Sketches of syntax, a pipeline for Otto

Defining a good continuous integration and delivery pipeline syntax for Otto is one of the most important challenges in the entire project. It is one which I struggled with early in the project almost a year and a half ago. It is a challenge I continue to struggle with today, even as the puzzles pieces start to interlock for the multi-service system I originally imagined Otto to be. Now that I have started writing the parser, the pressure to make some design decisions and play them out to their logical ends is growing. The following snippet compiles to the current Otto intermediate representation and will execute on the current prototype agent implementation:

pipeline {
  stages {
    stage {
      name = 'Build'
      steps {
        echo '>> Building project'
        sh 'make all'
      }
    }
  }
}

“It works!”

The reaction upon sharing this with friends and colleagues on Twitter was largely: “looks like Declarative [Pipeline].” The syntax above is just a simple shim to get the basics working, but the similarities are no accident. Jenkins Pipeline is the best publicly available syntax for describing a CI/CD pipeline (in my not-so-humble opinion). If I didn’t believe that I wouldn’t continue to advocate for its use at every possible turn.

For Otto however, the goal is not to create a Jenkins Pipeline knock-off. In this post I wanted to share some sketches of what I think Otto Pipelines should look like and why. For starters, the README has an incomplete list covering some high-level goals that I have for modeling continuous delivery. The examples/ directory also has a few sample .otto files which I will use for reference throughout this post.

It may also be worth reading my previous post describing Step Libraries if you haven’t already, since they play an integral part in making this syntax “go.”

With the pre-requisites out of the way, let’s walk through some syntax!

Defining the available tools

use {
  stdlib
  './common/slack'
}

Sprinkled at the top of Otto Pipelines is the use block. A common problem with Jenkins Pipeline is that the steps available in the Jenkinsfile is completely dependent on what plugins have been installed on the controller or what Shared Libraries have been configured. The use block effectively brings Otto Step Libraries into scope for the given pipeline. Because Step Libraries require no “controller-side” execution in Otto, each Otto Pipeline can use a completely different sets of steps for users to leverage in their workflow.

Open questions:

Versioning for step libraries seems like it is worth doing, but what’s the right syntax for expressing it?
Referring to step libraries by URL could be incredibly useful, but is it worth the complexity?

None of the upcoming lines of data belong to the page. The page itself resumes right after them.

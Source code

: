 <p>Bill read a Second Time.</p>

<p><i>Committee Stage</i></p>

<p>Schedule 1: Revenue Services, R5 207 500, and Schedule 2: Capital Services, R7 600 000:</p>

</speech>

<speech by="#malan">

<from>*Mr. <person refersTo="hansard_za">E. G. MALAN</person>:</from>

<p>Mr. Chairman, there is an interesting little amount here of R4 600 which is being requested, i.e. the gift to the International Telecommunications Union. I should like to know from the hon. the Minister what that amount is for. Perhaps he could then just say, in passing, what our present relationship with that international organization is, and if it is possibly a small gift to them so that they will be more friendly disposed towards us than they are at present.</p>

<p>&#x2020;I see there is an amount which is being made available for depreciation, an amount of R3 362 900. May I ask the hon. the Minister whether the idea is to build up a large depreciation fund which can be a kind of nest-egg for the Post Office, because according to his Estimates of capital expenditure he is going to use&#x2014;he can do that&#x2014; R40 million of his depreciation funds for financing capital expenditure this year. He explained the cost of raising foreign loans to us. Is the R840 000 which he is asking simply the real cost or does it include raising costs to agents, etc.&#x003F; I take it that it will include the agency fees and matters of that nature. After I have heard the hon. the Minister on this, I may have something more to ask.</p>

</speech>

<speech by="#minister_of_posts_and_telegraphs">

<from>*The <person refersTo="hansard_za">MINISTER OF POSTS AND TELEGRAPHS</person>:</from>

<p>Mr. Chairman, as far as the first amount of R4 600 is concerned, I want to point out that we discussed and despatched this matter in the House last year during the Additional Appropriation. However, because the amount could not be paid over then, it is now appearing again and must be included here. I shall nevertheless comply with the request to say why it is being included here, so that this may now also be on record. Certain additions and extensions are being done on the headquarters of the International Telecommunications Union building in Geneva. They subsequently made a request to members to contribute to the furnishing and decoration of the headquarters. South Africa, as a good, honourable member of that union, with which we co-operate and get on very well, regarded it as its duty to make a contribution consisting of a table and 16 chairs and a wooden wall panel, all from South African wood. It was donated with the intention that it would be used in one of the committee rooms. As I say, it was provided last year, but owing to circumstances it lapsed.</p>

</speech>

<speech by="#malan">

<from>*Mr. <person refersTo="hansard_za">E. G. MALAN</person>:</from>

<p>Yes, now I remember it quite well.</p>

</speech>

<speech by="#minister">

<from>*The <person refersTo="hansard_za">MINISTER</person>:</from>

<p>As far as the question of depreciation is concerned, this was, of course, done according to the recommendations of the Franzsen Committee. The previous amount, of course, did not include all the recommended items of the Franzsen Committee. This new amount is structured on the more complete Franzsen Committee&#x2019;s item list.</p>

Defining the execution environment

Next is declaring the execution environment for a stage/stages:

/* snip */
stage {
  name = 'Build'

  runtime {
    docker {
      image = 'ruby:2.6'
    }
  }

  steps {
  }
}

Resource allocation is one of the areas I am most excited to explore with Otto, but from a modeling standpoint and an execution standpoint. Jenkins was build before “cloud” was a thing, and arguably before “containers”, depending on whether or not any rabid Solaris users are within earshot. As such it has some pitfalls when mapping pipeline execution to these much more dynamic environments. On the flip side, newer CI/CD systems seem to have all gravitated towards container-all-the-things and typically don’t consider non-container workloads in any form, and will also usually require a Kubernetes clusters just to get started.

runtime {
  arch = 'amd64'
  linux {
    pkgconfig = ['openssl', 'libxml-2.0']
  }
  python {
    version = '~> 3.8.5'
    virtualenv = true
  }
}

For Otto I want to do better and started thinking about capabilities rather than fixed labels or names. In many cases, I don’t particularly care where my Rust project builds, just so long as it has cargo and an up-to-date stable rustc. Similarly for Python projects, I might need an execution environment with Python 3.x, virtualenv, and libxml2 installed. In most systems that precede Otto, administrators end up defining complex labels which users must know. Another way to paper over this complexity is to say “just bring your own container!” which pushes a lot of work back onto developers, typically leading to one-off Dockerfiles which just take an upstream image and add one or two dependencies.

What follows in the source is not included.